··· Source data ···

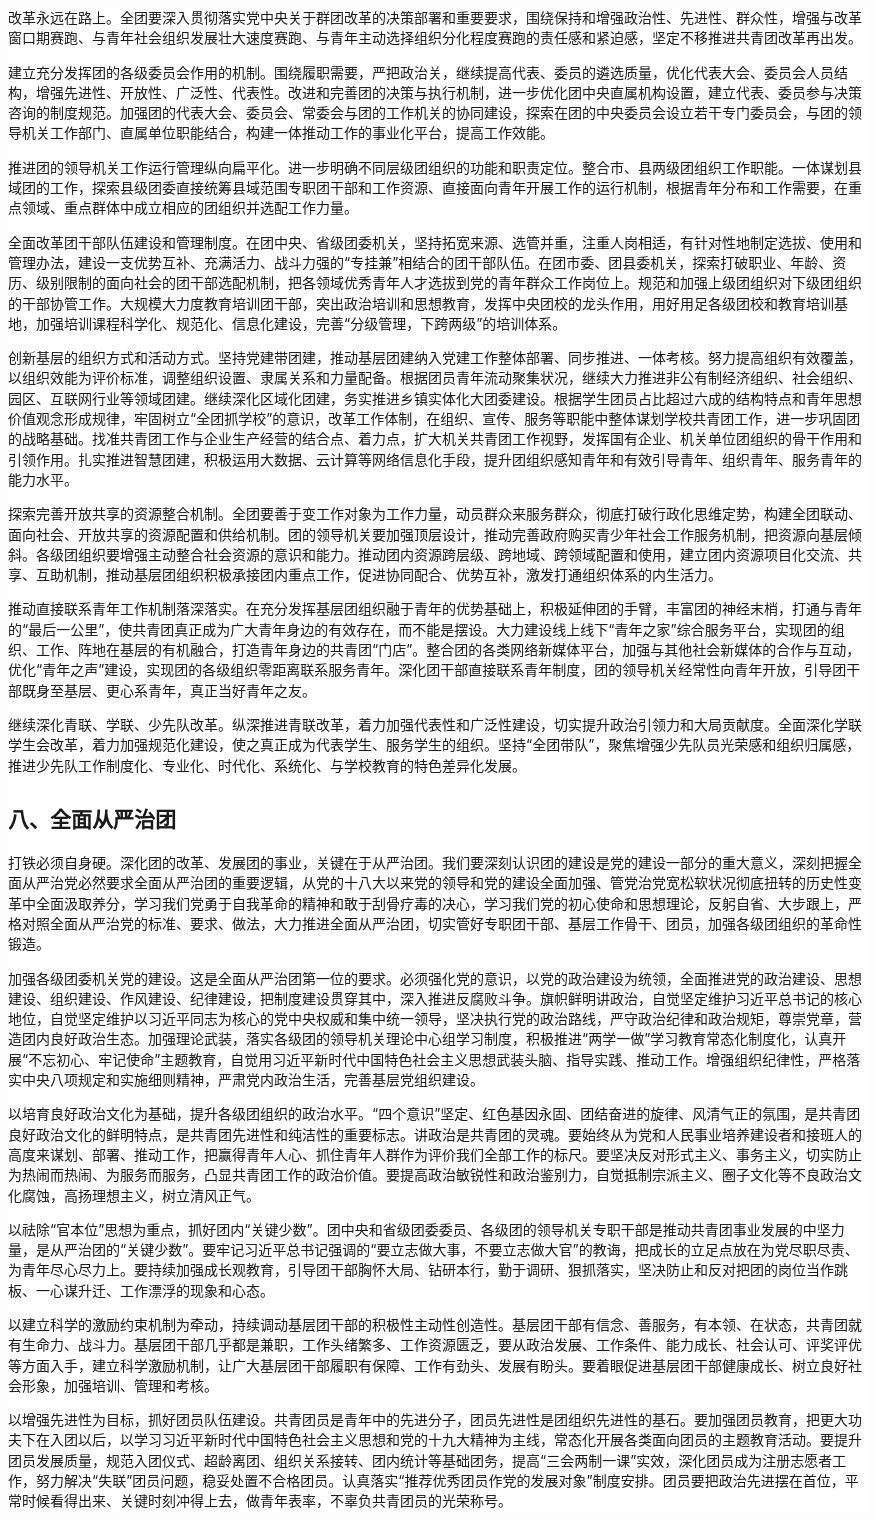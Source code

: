 改革永远在路上。全团要深入贯彻落实党中央关于群团改革的决策部署和重要要求，围绕保持和增强政治性、先进性、群众性，增强与改革窗口期赛跑、与青年社会组织发展壮大速度赛跑、与青年主动选择组织分化程度赛跑的责任感和紧迫感，坚定不移推进共青团改革再出发。

建立充分发挥团的各级委员会作用的机制。围绕履职需要，严把政治关，继续提高代表、委员的遴选质量，优化代表大会、委员会人员结构，增强先进性、开放性、广泛性、代表性。改进和完善团的决策与执行机制，进一步优化团中央直属机构设置，建立代表、委员参与决策咨询的制度规范。加强团的代表大会、委员会、常委会与团的工作机关的协同建设，探索在团的中央委员会设立若干专门委员会，与团的领导机关工作部门、直属单位职能结合，构建一体推动工作的事业化平台，提高工作效能。


推进团的领导机关工作运行管理纵向扁平化。进一步明确不同层级团组织的功能和职责定位。整合市、县两级团组织工作职能。一体谋划县域团的工作，探索县级团委直接统筹县域范围专职团干部和工作资源、直接面向青年开展工作的运行机制，根据青年分布和工作需要，在重点领域、重点群体中成立相应的团组织并选配工作力量。

全面改革团干部队伍建设和管理制度。在团中央、省级团委机关，坚持拓宽来源、选管并重，注重人岗相适，有针对性地制定选拔、使用和管理办法，建设一支优势互补、充满活力、战斗力强的“专挂兼”相结合的团干部队伍。在团市委、团县委机关，探索打破职业、年龄、资历、级别限制的面向社会的团干部选配机制，把各领域优秀青年人才选拔到党的青年群众工作岗位上。规范和加强上级团组织对下级团组织的干部协管工作。大规模大力度教育培训团干部，突出政治培训和思想教育，发挥中央团校的龙头作用，用好用足各级团校和教育培训基地，加强培训课程科学化、规范化、信息化建设，完善“分级管理，下跨两级”的培训体系。


创新基层的组织方式和活动方式。坚持党建带团建，推动基层团建纳入党建工作整体部署、同步推进、一体考核。努力提高组织有效覆盖，以组织效能为评价标准，调整组织设置、隶属关系和力量配备。根据团员青年流动聚集状况，继续大力推进非公有制经济组织、社会组织、园区、互联网行业等领域团建。继续深化区域化团建，务实推进乡镇实体化大团委建设。根据学生团员占比超过六成的结构特点和青年思想价值观念形成规律，牢固树立“全团抓学校”的意识，改革工作体制，在组织、宣传、服务等职能中整体谋划学校共青团工作，进一步巩固团的战略基础。找准共青团工作与企业生产经营的结合点、着力点，扩大机关共青团工作视野，发挥国有企业、机关单位团组织的骨干作用和引领作用。扎实推进智慧团建，积极运用大数据、云计算等网络信息化手段，提升团组织感知青年和有效引导青年、组织青年、服务青年的能力水平。

探索完善开放共享的资源整合机制。全团要善于变工作对象为工作力量，动员群众来服务群众，彻底打破行政化思维定势，构建全团联动、面向社会、开放共享的资源配置和供给机制。团的领导机关要加强顶层设计，推动完善政府购买青少年社会工作服务机制，把资源向基层倾斜。各级团组织要增强主动整合社会资源的意识和能力。推动团内资源跨层级、跨地域、跨领域配置和使用，建立团内资源项目化交流、共享、互助机制，推动基层团组织积极承接团内重点工作，促进协同配合、优势互补，激发打通组织体系的内生活力。

推动直接联系青年工作机制落深落实。在充分发挥基层团组织融于青年的优势基础上，积极延伸团的手臂，丰富团的神经末梢，打通与青年的“最后一公里”，使共青团真正成为广大青年身边的有效存在，而不能是摆设。大力建设线上线下“青年之家”综合服务平台，实现团的组织、工作、阵地在基层的有机融合，打造青年身边的共青团“门店”。整合团的各类网络新媒体平台，加强与其他社会新媒体的合作与互动，优化“青年之声”建设，实现团的各级组织零距离联系服务青年。深化团干部直接联系青年制度，团的领导机关经常性向青年开放，引导团干部既身至基层、更心系青年，真正当好青年之友。

继续深化青联、学联、少先队改革。纵深推进青联改革，着力加强代表性和广泛性建设，切实提升政治引领力和大局贡献度。全面深化学联学生会改革，着力加强规范化建设，使之真正成为代表学生、服务学生的组织。坚持“全团带队”，聚焦增强少先队员光荣感和组织归属感，推进少先队工作制度化、专业化、时代化、系统化、与学校教育的特色差异化发展。

## 八、全面从严治团

打铁必须自身硬。深化团的改革、发展团的事业，关键在于从严治团。我们要深刻认识团的建设是党的建设一部分的重大意义，深刻把握全面从严治党必然要求全面从严治团的重要逻辑，从党的十八大以来党的领导和党的建设全面加强、管党治党宽松软状况彻底扭转的历史性变革中全面汲取养分，学习我们党勇于自我革命的精神和敢于刮骨疗毒的决心，学习我们党的初心使命和思想理论，反躬自省、大步跟上，严格对照全面从严治党的标准、要求、做法，大力推进全面从严治团，切实管好专职团干部、基层工作骨干、团员，加强各级团组织的革命性锻造。

加强各级团委机关党的建设。这是全面从严治团第一位的要求。必须强化党的意识，以党的政治建设为统领，全面推进党的政治建设、思想建设、组织建设、作风建设、纪律建设，把制度建设贯穿其中，深入推进反腐败斗争。旗帜鲜明讲政治，自觉坚定维护习近平总书记的核心地位，自觉坚定维护以习近平同志为核心的党中央权威和集中统一领导，坚决执行党的政治路线，严守政治纪律和政治规矩，尊崇党章，营造团内良好政治生态。加强理论武装，落实各级团的领导机关理论中心组学习制度，积极推进“两学一做”学习教育常态化制度化，认真开展“不忘初心、牢记使命”主题教育，自觉用习近平新时代中国特色社会主义思想武装头脑、指导实践、推动工作。增强组织纪律性，严格落实中央八项规定和实施细则精神，严肃党内政治生活，完善基层党组织建设。

以培育良好政治文化为基础，提升各级团组织的政治水平。“四个意识”坚定、红色基因永固、团结奋进的旋律、风清气正的氛围，是共青团良好政治文化的鲜明特点，是共青团先进性和纯洁性的重要标志。讲政治是共青团的灵魂。要始终从为党和人民事业培养建设者和接班人的高度来谋划、部署、推动工作，把赢得青年人心、抓住青年人群作为评价我们全部工作的标尺。要坚决反对形式主义、事务主义，切实防止为热闹而热闹、为服务而服务，凸显共青团工作的政治价值。要提高政治敏锐性和政治鉴别力，自觉抵制宗派主义、圈子文化等不良政治文化腐蚀，高扬理想主义，树立清风正气。

以祛除“官本位”思想为重点，抓好团内“关键少数”。团中央和省级团委委员、各级团的领导机关专职干部是推动共青团事业发展的中坚力量，是从严治团的“关键少数”。要牢记习近平总书记强调的“要立志做大事，不要立志做大官”的教诲，把成长的立足点放在为党尽职尽责、为青年尽心尽力上。要持续加强成长观教育，引导团干部胸怀大局、钻研本行，勤于调研、狠抓落实，坚决防止和反对把团的岗位当作跳板、一心谋升迁、工作漂浮的现象和心态。

以建立科学的激励约束机制为牵动，持续调动基层团干部的积极性主动性创造性。基层团干部有信念、善服务，有本领、在状态，共青团就有生命力、战斗力。基层团干部几乎都是兼职，工作头绪繁多、工作资源匮乏，要从政治发展、工作条件、能力成长、社会认可、评奖评优等方面入手，建立科学激励机制，让广大基层团干部履职有保障、工作有劲头、发展有盼头。要着眼促进基层团干部健康成长、树立良好社会形象，加强培训、管理和考核。

以增强先进性为目标，抓好团员队伍建设。共青团员是青年中的先进分子，团员先进性是团组织先进性的基石。要加强团员教育，把更大功夫下在入团以后，以学习习近平新时代中国特色社会主义思想和党的十九大精神为主线，常态化开展各类面向团员的主题教育活动。要提升团员发展质量，规范入团仪式、超龄离团、组织关系接转、团内统计等基础团务，提高“三会两制一课”实效，深化团员成为注册志愿者工作，努力解决“失联”团员问题，稳妥处置不合格团员。认真落实“推荐优秀团员作党的发展对象”制度安排。团员要把政治先进摆在首位，平常时候看得出来、关键时刻冲得上去，做青年表率，不辜负共青团员的光荣称号。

···

◆ Problem to work on
The range runs from the line above containing "推进团的领导机关工作运行管理" to the line containing "## 八、全面从严治团", inclusive. Restate those lines word for word and no others.

◆ Response to this exercise
推进团的领导机关工作运行管理纵向扁平化。进一步明确不同层级团组织的功能和职责定位。整合市、县两级团组织工作职能。一体谋划县域团的工作，探索县级团委直接统筹县域范围专职团干部和工作资源、直接面向青年开展工作的运行机制，根据青年分布和工作需要，在重点领域、重点群体中成立相应的团组织并选配工作力量。

全面改革团干部队伍建设和管理制度。在团中央、省级团委机关，坚持拓宽来源、选管并重，注重人岗相适，有针对性地制定选拔、使用和管理办法，建设一支优势互补、充满活力、战斗力强的“专挂兼”相结合的团干部队伍。在团市委、团县委机关，探索打破职业、年龄、资历、级别限制的面向社会的团干部选配机制，把各领域优秀青年人才选拔到党的青年群众工作岗位上。规范和加强上级团组织对下级团组织的干部协管工作。大规模大力度教育培训团干部，突出政治培训和思想教育，发挥中央团校的龙头作用，用好用足各级团校和教育培训基地，加强培训课程科学化、规范化、信息化建设，完善“分级管理，下跨两级”的培训体系。


创新基层的组织方式和活动方式。坚持党建带团建，推动基层团建纳入党建工作整体部署、同步推进、一体考核。努力提高组织有效覆盖，以组织效能为评价标准，调整组织设置、隶属关系和力量配备。根据团员青年流动聚集状况，继续大力推进非公有制经济组织、社会组织、园区、互联网行业等领域团建。继续深化区域化团建，务实推进乡镇实体化大团委建设。根据学生团员占比超过六成的结构特点和青年思想价值观念形成规律，牢固树立“全团抓学校”的意识，改革工作体制，在组织、宣传、服务等职能中整体谋划学校共青团工作，进一步巩固团的战略基础。找准共青团工作与企业生产经营的结合点、着力点，扩大机关共青团工作视野，发挥国有企业、机关单位团组织的骨干作用和引领作用。扎实推进智慧团建，积极运用大数据、云计算等网络信息化手段，提升团组织感知青年和有效引导青年、组织青年、服务青年的能力水平。

探索完善开放共享的资源整合机制。全团要善于变工作对象为工作力量，动员群众来服务群众，彻底打破行政化思维定势，构建全团联动、面向社会、开放共享的资源配置和供给机制。团的领导机关要加强顶层设计，推动完善政府购买青少年社会工作服务机制，把资源向基层倾斜。各级团组织要增强主动整合社会资源的意识和能力。推动团内资源跨层级、跨地域、跨领域配置和使用，建立团内资源项目化交流、共享、互助机制，推动基层团组织积极承接团内重点工作，促进协同配合、优势互补，激发打通组织体系的内生活力。

推动直接联系青年工作机制落深落实。在充分发挥基层团组织融于青年的优势基础上，积极延伸团的手臂，丰富团的神经末梢，打通与青年的“最后一公里”，使共青团真正成为广大青年身边的有效存在，而不能是摆设。大力建设线上线下“青年之家”综合服务平台，实现团的组织、工作、阵地在基层的有机融合，打造青年身边的共青团“门店”。整合团的各类网络新媒体平台，加强与其他社会新媒体的合作与互动，优化“青年之声”建设，实现团的各级组织零距离联系服务青年。深化团干部直接联系青年制度，团的领导机关经常性向青年开放，引导团干部既身至基层、更心系青年，真正当好青年之友。

继续深化青联、学联、少先队改革。纵深推进青联改革，着力加强代表性和广泛性建设，切实提升政治引领力和大局贡献度。全面深化学联学生会改革，着力加强规范化建设，使之真正成为代表学生、服务学生的组织。坚持“全团带队”，聚焦增强少先队员光荣感和组织归属感，推进少先队工作制度化、专业化、时代化、系统化、与学校教育的特色差异化发展。

## 八、全面从严治团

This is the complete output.